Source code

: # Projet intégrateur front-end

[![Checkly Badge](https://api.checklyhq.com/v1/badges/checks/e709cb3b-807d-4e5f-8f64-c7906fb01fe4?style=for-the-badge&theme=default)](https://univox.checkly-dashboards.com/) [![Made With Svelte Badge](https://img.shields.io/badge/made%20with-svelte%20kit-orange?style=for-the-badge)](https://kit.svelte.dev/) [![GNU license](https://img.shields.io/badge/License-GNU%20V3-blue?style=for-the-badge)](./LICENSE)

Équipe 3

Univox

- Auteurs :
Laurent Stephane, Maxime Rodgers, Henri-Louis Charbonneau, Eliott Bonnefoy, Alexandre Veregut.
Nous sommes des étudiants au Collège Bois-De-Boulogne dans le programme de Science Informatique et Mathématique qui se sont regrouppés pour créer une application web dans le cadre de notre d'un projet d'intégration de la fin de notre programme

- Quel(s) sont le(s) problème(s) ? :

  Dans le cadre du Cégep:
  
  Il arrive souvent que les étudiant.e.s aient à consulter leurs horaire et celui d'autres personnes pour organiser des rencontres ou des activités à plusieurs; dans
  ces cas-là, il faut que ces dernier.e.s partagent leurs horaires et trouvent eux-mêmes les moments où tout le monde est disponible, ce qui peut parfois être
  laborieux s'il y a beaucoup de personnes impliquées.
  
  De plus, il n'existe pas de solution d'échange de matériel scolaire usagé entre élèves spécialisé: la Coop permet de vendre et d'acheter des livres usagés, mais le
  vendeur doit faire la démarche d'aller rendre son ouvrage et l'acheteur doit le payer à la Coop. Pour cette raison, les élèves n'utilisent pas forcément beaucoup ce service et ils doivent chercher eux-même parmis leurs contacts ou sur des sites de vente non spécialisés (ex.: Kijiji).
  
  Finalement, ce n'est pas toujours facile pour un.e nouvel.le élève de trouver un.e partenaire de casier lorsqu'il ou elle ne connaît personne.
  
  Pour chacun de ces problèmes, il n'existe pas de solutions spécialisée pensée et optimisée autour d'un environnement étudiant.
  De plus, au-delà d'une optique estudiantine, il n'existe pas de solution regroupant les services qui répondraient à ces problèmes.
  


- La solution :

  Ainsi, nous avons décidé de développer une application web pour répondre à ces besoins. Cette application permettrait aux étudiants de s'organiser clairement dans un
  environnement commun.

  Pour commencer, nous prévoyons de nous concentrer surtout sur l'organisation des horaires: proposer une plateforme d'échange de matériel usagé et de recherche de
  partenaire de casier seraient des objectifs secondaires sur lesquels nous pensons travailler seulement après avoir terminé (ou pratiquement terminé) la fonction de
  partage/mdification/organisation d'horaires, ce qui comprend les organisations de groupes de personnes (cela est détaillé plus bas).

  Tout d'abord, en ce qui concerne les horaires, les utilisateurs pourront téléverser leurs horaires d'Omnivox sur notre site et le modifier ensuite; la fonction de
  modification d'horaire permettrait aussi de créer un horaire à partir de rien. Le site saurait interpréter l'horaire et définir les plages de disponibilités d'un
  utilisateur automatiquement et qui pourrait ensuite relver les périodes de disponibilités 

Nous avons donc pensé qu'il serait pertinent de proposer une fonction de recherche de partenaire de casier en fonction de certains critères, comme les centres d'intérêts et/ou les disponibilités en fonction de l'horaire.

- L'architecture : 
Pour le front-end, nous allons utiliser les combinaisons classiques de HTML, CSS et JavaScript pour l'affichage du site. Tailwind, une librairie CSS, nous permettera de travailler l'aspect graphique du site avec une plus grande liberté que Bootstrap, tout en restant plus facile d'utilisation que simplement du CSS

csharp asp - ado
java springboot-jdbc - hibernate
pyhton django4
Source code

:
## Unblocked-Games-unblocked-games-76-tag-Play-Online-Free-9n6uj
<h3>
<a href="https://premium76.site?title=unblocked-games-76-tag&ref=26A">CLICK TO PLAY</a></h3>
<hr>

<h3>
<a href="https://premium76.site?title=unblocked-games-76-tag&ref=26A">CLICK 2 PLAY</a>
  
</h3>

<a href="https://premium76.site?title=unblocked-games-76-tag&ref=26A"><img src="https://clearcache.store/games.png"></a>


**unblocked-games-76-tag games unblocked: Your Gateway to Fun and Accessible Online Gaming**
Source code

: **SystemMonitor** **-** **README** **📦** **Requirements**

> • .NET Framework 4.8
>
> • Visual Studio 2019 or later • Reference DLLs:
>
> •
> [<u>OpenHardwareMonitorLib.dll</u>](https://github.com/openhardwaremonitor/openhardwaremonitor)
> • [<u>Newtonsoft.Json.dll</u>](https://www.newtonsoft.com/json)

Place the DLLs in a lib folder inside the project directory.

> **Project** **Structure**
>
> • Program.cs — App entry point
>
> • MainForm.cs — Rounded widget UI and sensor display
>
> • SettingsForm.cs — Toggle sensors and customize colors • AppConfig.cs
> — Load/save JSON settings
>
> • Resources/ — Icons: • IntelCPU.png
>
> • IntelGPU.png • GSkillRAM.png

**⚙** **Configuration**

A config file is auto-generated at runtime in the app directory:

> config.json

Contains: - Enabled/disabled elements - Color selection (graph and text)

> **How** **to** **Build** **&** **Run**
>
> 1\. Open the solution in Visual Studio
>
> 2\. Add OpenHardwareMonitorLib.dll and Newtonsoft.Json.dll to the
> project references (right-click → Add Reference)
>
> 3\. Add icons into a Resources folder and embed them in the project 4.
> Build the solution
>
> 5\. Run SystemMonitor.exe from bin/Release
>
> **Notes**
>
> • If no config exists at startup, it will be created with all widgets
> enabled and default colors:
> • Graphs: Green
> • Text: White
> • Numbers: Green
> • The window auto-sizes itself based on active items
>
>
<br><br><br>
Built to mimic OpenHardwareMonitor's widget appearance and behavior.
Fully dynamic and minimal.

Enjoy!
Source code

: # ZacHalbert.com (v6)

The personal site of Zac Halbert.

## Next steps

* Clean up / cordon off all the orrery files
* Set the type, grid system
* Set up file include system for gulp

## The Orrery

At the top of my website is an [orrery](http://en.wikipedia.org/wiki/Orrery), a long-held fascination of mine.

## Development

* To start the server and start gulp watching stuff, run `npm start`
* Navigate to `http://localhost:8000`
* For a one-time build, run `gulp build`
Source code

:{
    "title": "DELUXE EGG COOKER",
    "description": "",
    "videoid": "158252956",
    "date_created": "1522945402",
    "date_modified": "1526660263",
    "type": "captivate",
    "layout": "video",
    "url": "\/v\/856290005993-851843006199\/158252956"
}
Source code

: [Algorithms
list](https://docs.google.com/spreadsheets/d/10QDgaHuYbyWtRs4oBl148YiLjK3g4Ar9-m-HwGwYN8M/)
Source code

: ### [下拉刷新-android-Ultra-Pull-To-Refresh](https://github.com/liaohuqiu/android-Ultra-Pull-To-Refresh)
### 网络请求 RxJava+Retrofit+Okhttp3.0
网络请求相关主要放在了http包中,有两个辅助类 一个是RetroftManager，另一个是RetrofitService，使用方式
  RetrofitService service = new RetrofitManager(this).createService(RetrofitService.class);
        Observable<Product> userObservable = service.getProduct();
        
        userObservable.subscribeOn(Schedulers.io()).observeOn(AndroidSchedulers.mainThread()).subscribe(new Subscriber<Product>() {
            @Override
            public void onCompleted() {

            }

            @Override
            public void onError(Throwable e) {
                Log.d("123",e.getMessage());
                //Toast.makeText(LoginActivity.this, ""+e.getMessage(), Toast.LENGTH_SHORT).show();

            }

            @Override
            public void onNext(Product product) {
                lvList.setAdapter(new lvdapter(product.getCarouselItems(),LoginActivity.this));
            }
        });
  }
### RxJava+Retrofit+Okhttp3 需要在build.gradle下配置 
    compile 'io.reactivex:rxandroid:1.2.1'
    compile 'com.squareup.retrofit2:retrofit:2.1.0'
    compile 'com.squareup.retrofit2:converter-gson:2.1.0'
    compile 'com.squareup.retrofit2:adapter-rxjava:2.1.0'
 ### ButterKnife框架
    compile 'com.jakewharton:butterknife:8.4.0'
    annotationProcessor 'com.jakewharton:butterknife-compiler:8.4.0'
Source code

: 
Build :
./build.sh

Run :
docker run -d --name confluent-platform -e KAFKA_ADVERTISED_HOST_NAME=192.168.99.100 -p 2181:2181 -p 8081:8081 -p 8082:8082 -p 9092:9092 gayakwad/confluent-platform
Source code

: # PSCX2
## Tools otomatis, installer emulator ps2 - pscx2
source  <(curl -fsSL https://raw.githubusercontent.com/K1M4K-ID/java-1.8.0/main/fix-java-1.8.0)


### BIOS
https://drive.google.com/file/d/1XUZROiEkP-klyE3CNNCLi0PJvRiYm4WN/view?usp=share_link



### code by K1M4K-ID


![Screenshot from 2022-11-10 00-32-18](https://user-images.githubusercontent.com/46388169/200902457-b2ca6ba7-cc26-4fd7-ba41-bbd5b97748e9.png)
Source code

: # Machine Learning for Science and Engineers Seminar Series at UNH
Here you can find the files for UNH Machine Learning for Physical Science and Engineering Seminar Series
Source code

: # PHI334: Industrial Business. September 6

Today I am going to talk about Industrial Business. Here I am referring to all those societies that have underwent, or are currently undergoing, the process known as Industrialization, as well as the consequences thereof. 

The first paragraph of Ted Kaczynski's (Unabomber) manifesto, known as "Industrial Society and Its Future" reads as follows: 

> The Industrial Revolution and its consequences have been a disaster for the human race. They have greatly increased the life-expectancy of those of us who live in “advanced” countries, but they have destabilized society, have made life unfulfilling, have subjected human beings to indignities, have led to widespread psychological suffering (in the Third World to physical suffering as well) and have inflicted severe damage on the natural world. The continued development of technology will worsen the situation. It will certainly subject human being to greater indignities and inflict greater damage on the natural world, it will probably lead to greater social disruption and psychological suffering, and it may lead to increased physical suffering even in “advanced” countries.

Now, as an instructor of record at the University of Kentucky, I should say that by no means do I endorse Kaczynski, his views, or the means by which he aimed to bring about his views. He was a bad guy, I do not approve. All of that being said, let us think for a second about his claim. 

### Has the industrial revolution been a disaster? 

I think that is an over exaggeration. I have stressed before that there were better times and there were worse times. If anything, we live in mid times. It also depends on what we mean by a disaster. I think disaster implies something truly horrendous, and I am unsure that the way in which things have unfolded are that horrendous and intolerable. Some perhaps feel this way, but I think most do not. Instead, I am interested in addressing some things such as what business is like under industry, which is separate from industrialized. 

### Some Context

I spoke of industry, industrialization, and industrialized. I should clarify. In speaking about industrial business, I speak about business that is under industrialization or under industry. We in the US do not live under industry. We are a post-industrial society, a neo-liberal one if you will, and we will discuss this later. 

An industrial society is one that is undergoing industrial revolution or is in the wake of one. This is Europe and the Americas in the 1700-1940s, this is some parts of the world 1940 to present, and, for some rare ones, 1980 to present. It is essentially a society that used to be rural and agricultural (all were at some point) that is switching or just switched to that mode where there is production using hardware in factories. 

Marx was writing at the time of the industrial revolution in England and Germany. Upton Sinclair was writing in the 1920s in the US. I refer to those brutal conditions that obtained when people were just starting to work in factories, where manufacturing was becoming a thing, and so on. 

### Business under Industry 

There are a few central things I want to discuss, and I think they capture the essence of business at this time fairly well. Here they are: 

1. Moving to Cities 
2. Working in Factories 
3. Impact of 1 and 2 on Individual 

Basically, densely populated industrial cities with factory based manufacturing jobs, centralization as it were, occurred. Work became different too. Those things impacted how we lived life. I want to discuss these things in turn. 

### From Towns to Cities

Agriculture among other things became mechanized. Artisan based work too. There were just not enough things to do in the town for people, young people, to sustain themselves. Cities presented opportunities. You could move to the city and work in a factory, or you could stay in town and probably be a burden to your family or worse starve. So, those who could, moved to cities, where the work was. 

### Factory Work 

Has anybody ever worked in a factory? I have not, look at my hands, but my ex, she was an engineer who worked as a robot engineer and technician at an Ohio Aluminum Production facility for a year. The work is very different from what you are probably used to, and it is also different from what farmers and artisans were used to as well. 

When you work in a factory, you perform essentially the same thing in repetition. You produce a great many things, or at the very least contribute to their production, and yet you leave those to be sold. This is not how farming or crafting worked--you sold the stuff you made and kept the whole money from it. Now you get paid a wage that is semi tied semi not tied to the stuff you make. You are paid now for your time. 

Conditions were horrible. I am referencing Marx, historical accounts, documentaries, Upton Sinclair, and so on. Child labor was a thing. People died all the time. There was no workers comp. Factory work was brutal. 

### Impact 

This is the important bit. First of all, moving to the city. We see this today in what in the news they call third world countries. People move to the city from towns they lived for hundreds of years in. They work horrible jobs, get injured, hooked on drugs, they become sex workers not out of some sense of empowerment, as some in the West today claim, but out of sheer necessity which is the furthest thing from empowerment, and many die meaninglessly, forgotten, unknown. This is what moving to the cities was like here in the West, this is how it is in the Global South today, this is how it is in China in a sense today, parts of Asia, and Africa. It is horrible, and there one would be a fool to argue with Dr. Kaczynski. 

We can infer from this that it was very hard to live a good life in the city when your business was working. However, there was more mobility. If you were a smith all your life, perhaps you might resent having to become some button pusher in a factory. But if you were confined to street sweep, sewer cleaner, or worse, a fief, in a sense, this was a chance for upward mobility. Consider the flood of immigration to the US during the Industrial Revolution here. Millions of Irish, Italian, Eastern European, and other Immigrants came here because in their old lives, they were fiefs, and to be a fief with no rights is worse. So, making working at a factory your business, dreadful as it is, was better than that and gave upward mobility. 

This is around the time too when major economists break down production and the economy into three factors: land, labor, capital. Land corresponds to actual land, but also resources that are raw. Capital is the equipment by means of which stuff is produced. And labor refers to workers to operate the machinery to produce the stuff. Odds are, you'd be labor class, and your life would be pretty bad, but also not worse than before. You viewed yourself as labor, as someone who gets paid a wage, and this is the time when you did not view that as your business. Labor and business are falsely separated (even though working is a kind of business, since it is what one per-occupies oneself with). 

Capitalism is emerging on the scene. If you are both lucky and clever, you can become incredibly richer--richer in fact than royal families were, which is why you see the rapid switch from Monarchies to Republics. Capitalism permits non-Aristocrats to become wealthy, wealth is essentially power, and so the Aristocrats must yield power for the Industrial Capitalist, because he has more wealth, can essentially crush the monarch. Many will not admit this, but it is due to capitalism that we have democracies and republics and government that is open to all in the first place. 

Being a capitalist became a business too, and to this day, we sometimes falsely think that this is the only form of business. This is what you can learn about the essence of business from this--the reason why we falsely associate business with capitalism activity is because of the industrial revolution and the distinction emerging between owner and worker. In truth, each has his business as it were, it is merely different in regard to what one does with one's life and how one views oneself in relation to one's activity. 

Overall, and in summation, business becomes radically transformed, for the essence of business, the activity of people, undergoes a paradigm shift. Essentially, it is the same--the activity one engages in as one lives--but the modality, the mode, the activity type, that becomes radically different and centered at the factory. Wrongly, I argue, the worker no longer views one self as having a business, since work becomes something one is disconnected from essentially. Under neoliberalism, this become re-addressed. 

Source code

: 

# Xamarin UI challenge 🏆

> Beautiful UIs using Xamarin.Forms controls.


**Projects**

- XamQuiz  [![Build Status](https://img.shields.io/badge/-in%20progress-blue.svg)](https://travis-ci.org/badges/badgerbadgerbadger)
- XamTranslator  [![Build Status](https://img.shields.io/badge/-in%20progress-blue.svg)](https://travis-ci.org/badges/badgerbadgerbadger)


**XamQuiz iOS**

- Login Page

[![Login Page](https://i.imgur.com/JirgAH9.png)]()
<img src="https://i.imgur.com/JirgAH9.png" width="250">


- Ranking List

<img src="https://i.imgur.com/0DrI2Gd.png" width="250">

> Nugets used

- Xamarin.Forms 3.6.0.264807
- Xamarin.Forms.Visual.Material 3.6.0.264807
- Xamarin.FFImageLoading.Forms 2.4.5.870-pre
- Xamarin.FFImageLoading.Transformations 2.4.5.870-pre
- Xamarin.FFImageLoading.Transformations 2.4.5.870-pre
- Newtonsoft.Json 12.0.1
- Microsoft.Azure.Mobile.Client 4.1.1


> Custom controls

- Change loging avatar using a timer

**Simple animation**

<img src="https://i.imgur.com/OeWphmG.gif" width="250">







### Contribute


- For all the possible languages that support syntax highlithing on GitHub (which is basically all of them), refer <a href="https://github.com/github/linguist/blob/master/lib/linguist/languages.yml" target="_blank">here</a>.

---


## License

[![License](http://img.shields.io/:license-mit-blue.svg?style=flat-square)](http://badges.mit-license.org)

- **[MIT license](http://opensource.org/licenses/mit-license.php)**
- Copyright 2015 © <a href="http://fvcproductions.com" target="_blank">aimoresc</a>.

● What is being asked: From the records above, return each line that has the string "google".

● Solution for this task:
list](https://docs.google.com/spreadsheets/d/10QDgaHuYbyWtRs4oBl148YiLjK3g4Ar9-m-HwGwYN8M/)
https://drive.google.com/file/d/1XUZROiEkP-klyE3CNNCLi0PJvRiYm4WN/view?usp=share_link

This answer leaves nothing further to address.